WHAT IS BEING ASKED
The required output is the line containing "Utonium's original recipe." followed by every later line through the end of the data, all reproduced exactly.

Stored items
======

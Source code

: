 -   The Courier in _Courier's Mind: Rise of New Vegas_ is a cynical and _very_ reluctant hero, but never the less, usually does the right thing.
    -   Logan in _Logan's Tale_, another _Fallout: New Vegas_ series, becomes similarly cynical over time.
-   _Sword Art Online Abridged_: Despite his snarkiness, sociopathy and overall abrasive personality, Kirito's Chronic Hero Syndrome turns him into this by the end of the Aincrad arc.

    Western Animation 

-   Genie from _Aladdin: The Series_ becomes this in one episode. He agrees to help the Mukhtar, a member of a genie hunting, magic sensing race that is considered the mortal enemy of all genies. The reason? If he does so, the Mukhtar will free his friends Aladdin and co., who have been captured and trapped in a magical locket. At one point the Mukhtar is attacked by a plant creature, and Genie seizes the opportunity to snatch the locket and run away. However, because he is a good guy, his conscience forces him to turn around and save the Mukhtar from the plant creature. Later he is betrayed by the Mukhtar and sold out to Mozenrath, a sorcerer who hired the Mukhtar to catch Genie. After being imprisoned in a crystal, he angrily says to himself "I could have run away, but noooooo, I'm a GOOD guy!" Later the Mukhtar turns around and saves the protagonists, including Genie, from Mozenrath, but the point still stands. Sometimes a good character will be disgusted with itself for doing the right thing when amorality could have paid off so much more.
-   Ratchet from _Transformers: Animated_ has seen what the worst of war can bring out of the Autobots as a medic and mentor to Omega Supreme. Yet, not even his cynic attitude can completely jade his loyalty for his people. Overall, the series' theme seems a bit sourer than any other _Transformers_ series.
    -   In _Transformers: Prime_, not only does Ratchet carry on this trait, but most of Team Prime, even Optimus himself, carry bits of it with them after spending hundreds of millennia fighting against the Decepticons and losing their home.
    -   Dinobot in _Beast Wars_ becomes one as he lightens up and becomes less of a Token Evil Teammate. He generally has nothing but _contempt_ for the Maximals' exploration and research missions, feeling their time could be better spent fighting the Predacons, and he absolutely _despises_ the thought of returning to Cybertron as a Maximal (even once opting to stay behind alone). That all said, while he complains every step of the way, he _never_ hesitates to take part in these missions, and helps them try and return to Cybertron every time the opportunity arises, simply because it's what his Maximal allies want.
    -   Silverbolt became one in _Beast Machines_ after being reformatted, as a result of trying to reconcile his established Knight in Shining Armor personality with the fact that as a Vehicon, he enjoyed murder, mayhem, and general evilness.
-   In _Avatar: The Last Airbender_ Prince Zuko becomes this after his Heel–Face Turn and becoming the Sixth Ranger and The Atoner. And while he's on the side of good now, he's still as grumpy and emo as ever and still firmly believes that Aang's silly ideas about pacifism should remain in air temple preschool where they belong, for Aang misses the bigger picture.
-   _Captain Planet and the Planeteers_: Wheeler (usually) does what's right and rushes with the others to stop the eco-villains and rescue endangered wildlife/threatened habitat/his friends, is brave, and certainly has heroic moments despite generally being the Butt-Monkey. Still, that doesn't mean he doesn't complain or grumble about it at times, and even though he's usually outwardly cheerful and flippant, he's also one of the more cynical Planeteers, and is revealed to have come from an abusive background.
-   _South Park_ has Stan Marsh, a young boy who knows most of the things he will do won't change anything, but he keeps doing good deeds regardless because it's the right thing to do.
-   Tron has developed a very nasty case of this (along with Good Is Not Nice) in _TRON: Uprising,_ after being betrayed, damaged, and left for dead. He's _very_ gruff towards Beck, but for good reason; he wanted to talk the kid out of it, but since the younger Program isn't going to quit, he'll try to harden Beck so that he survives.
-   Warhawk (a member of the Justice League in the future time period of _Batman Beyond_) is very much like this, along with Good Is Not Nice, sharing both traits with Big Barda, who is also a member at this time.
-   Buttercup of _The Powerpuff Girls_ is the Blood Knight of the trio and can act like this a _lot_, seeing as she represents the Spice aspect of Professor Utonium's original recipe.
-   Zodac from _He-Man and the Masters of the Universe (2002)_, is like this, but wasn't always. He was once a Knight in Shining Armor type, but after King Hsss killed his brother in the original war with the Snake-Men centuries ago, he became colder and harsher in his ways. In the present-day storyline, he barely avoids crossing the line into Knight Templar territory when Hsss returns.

======

WRITTEN SOLUTION
-   Buttercup of _The Powerpuff Girls_ is the Blood Knight of the trio and can act like this a _lot_, seeing as she represents the Spice aspect of Professor Utonium's original recipe.
-   Zodac from _He-Man and the Masters of the Universe (2002)_, is like this, but wasn't always. He was once a Knight in Shining Armor type, but after King Hsss killed his brother in the original war with the Snake-Men centuries ago, he became colder and harsher in his ways. In the present-day storyline, he barely avoids crossing the line into Knight Templar territory when Hsss returns.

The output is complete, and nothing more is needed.